_Extracted data_
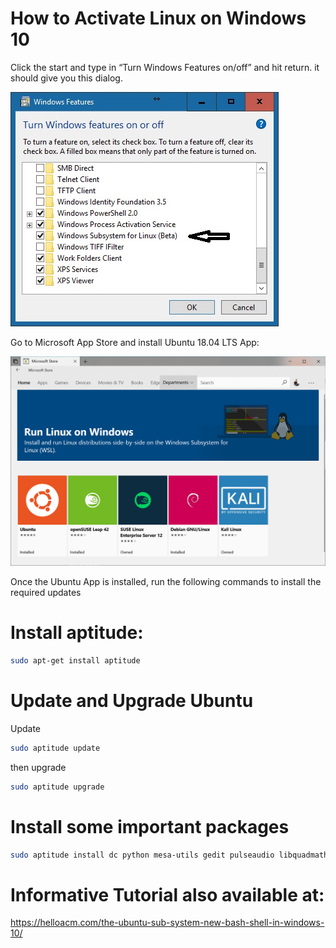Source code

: # How to Activate Linux on Windows 10 

Click the start and type in “Turn Windows Features on/off” and hit return. it should give you this dialog.

![Image description](https://github.com/RHULPsychology/Important_Tutorials/blob/master/Windows_Prep_for_Cluster/turn-windows-subsystem-for-linux-beta.jpg)

Go to Microsoft App Store and install Ubuntu 18.04 LTS App:

![Image description](https://github.com/RHULPsychology/Important_Tutorials/blob/master/Windows_Prep_for_Cluster/store.png)


Once the Ubuntu App is installed, run the following commands to install the required updates

# Install aptitude:

``` bash
sudo apt-get install aptitude
```

# Update and Upgrade Ubuntu

Update
``` bash
sudo aptitude update
```
then upgrade

``` bash
sudo aptitude upgrade
```

# Install some important packages

``` bash
sudo aptitude install dc python mesa-utils gedit pulseaudio libquadmath0
```

# Informative Tutorial also available at:

https://helloacm.com/the-ubuntu-sub-system-new-bash-shell-in-windows-10/



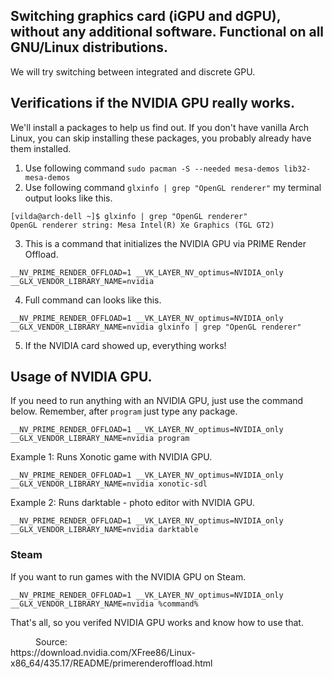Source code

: ## Switching graphics card (iGPU and dGPU), without any additional software. Functional on all GNU/Linux distributions.
We will try switching between integrated and discrete GPU.

## Verifications if the NVIDIA GPU really works.
We'll install a packages to help us find out. If you don't have vanilla Arch Linux, you can skip installing these packages, you probably already have them installed.

1. Use following command ```sudo pacman -S --needed mesa-demos lib32-mesa-demos```
2. Use following command ```glxinfo | grep "OpenGL renderer"``` my terminal output looks like this.
```
[vilda@arch-dell ~]$ glxinfo | grep "OpenGL renderer"
OpenGL renderer string: Mesa Intel(R) Xe Graphics (TGL GT2)
```
3. This is a command that initializes the NVIDIA GPU via PRIME Render Offload.
```
__NV_PRIME_RENDER_OFFLOAD=1 __VK_LAYER_NV_optimus=NVIDIA_only __GLX_VENDOR_LIBRARY_NAME=nvidia
```
4. Full command can looks like this. 
```
__NV_PRIME_RENDER_OFFLOAD=1 __VK_LAYER_NV_optimus=NVIDIA_only __GLX_VENDOR_LIBRARY_NAME=nvidia glxinfo | grep "OpenGL renderer"
```
5. If the NVIDIA card showed up, everything works!
## Usage of NVIDIA GPU.
If you need to run anything with an NVIDIA GPU, just use the command below. Remember, after ```program``` just type any package.

```
__NV_PRIME_RENDER_OFFLOAD=1 __VK_LAYER_NV_optimus=NVIDIA_only __GLX_VENDOR_LIBRARY_NAME=nvidia program
```
Example 1: Runs Xonotic game with NVIDIA GPU.
```
__NV_PRIME_RENDER_OFFLOAD=1 __VK_LAYER_NV_optimus=NVIDIA_only __GLX_VENDOR_LIBRARY_NAME=nvidia xonotic-sdl
```
Example 2: Runs darktable - photo editor with NVIDIA GPU.
```
__NV_PRIME_RENDER_OFFLOAD=1 __VK_LAYER_NV_optimus=NVIDIA_only __GLX_VENDOR_LIBRARY_NAME=nvidia darktable
```
### Steam
If you want to run games with the NVIDIA GPU on Steam.
```
__NV_PRIME_RENDER_OFFLOAD=1 __VK_LAYER_NV_optimus=NVIDIA_only __GLX_VENDOR_LIBRARY_NAME=nvidia %command%
```
That's all, so you verifed NVIDIA GPU works and know how to use that.
<dd> Source: </dd>
https://download.nvidia.com/XFree86/Linux-x86_64/435.17/README/primerenderoffload.html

_The problem_
Pictures are to be left out while the lines from the beginning of the records through the line with "Click the start" are copied word for word.

_Answer for the task_
Source code

: # How to Activate Linux on Windows 10 

Click the start and type in “Turn Windows Features on/off” and hit return. it should give you this dialog.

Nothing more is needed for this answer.